Hi, I am planning to perform amplicon-based sequencing (16s and fungal ITS) of microbiome analysis of multiple samples from a specific niche. I have some experience with the analysis part of the study which follows the sequencing step, as I have done quite a few practice analyses of published sequence data. But my next study involves actual sample collection and handling, which is a first for me. And have a few questions that I hope someone can help me with to be better prepared -
- Anyone with experience in this, what are some unexpected hurdles that you had to overcome during your first few studies?
- Having a “mock” synthetic community among your samples- Is it necessary? What benefits does it offer?
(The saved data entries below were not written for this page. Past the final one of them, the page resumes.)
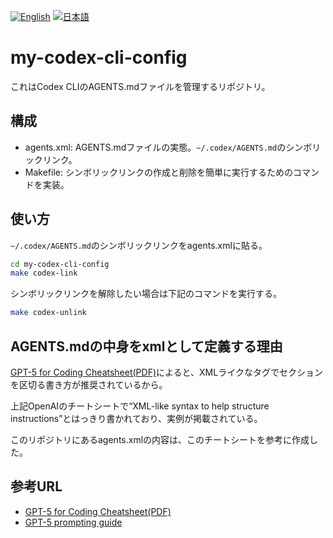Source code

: [![English](https://img.shields.io/badge/lang-English-blue)](README.md) [![日本語](https://img.shields.io/badge/lang-日本語-orange)](README.ja.md)

# my-codex-cli-config

これはCodex CLIのAGENTS.mdファイルを管理するリポジトリ。

## 構成

- agents.xml: AGENTS.mdファイルの実態。`~/.codex/AGENTS.md`のシンボリックリンク。
- Makefile: シンボリックリンクの作成と削除を簡単に実行するためのコマンドを実装。

## 使い方

`~/.codex/AGENTS.md`のシンボリックリンクをagents.xmlに貼る。

```sh
cd my-codex-cli-config
make codex-link
```

シンボリックリンクを解除したい場合は下記のコマンドを実行する。

```sh
make codex-unlink
```

## AGENTS.mdの中身をxmlとして定義する理由

[GPT-5 for Coding Cheatsheet(PDF)](https://cdn.openai.com/API/docs/gpt-5-for-coding-cheatsheet.pdf)によると、XMLライクなタグでセクションを区切る書き方が推奨されているから。

上記OpenAIのチートシートで“XML-like syntax to help structure instructions”とはっきり書かれており、実例が掲載されている。

このリポジトリにあるagents.xmlの内容は、このチートシートを参考に作成した。

## 参考URL

- [GPT-5 for Coding Cheatsheet(PDF)](https://cdn.openai.com/API/docs/gpt-5-for-coding-cheatsheet.pdf)
- [GPT-5 prompting guide](https://cookbook.openai.com/examples/gpt-5/gpt-5_prompting_guide)
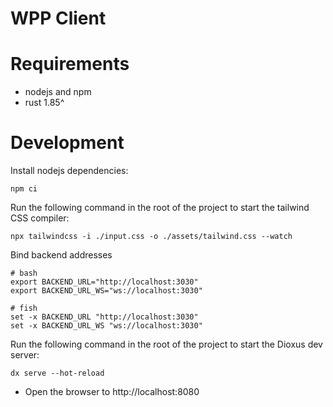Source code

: # WPP Client

# Requirements

- nodejs and npm
- rust 1.85^

# Development

Install nodejs dependencies:

```shell
npm ci
```

Run the following command in the root of the project to start the tailwind CSS compiler:

```shell
npx tailwindcss -i ./input.css -o ./assets/tailwind.css --watch
```

Bind backend addresses
```shell
# bash
export BACKEND_URL="http://localhost:3030"
export BACKEND_URL_WS="ws://localhost:3030"
```

```fish
# fish
set -x BACKEND_URL "http://localhost:3030"
set -x BACKEND_URL_WS "ws://localhost:3030"
```

Run the following command in the root of the project to start the Dioxus dev server:

```shell
dx serve --hot-reload
```

- Open the browser to http://localhost:8080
I understand it can help identify errors during the analysis pipeline.
- What is the ideal composition of a mock community? Should the microbial compositions be broad and cover all possible branches? Or should it be composed of organisms likely to be found in the niche under study?
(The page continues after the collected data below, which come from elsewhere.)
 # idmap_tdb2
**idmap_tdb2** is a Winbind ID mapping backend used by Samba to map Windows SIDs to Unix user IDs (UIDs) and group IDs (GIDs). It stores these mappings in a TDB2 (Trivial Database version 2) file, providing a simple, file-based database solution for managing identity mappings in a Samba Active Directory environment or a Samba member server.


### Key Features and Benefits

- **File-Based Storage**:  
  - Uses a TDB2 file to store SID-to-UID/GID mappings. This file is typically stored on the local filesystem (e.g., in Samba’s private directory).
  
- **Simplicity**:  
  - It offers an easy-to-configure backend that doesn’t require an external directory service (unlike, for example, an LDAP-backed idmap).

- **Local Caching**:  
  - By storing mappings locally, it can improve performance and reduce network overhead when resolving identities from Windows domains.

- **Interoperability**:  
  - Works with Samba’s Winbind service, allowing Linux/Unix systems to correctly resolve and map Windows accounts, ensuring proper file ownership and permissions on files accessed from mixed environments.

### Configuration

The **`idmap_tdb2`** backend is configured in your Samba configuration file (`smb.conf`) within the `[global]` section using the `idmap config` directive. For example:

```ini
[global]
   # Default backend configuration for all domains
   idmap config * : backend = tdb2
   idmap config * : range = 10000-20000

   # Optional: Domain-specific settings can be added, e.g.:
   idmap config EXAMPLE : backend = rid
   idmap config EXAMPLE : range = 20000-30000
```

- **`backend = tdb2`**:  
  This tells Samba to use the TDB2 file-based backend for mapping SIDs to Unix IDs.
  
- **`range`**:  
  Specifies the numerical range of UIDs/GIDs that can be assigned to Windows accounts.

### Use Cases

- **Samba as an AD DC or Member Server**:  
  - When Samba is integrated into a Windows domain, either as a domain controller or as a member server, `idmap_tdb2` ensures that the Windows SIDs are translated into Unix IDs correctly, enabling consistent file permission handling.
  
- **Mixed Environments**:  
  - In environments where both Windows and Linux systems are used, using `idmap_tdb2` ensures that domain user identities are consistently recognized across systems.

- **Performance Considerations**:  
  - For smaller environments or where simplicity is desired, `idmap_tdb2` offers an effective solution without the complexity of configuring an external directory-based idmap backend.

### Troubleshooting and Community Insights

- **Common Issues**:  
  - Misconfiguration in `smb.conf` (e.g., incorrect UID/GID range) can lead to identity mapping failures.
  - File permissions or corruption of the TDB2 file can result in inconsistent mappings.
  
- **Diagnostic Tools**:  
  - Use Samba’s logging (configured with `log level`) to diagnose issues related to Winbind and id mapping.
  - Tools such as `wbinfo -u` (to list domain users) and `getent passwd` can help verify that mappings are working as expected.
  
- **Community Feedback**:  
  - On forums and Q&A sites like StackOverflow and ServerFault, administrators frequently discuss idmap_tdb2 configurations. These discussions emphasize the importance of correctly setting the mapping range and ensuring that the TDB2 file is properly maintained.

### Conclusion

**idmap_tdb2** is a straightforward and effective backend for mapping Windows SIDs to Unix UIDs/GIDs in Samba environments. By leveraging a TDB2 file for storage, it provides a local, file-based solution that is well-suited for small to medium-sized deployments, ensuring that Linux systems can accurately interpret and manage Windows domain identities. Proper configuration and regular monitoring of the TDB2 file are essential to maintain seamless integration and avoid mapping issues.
Apologies if this is not the right forum for this question, but I could not find a better forum of experienced users regarding this
Thank you for your reply. I am planning to sample oral microbiome and mycobiome. This may possibly evolve into a study having to culture these oral samples as-such in an artificial environment mimicking the oral environment (microcosm biofilm) followed by sequencing of these artificial polymicrobial microcosm biofilms. I hope you can clarify some further questions I have -
- Is there any “trick” to ensure the paired-end reads overlap?
- Is the mock community necessary? Can I do a study without it?
- Considering some funding limitations, will it be sufficient if I create my own mock community by -
a. Mixing pure cultures in specific ratio followed by DNA extraction and sequencing of the polymicrobial mixture OR
b. Extracting DNA from pure cultures of multiple organisms, and then mixing the DNA solution?
Thanks once again!
EDIT: I took some time to go through ZYMOResearch’s Products and I can see 2 products -
Microbial Community Standard (Contains cells which have to be lysed)
Microbial Community DNA Standard (the one you mentioned, contains DNA extracted from their Standard)
So would you recommend using the standard with cells to verify the error/bias in Lysis step too? Or will the DNA standard suffice?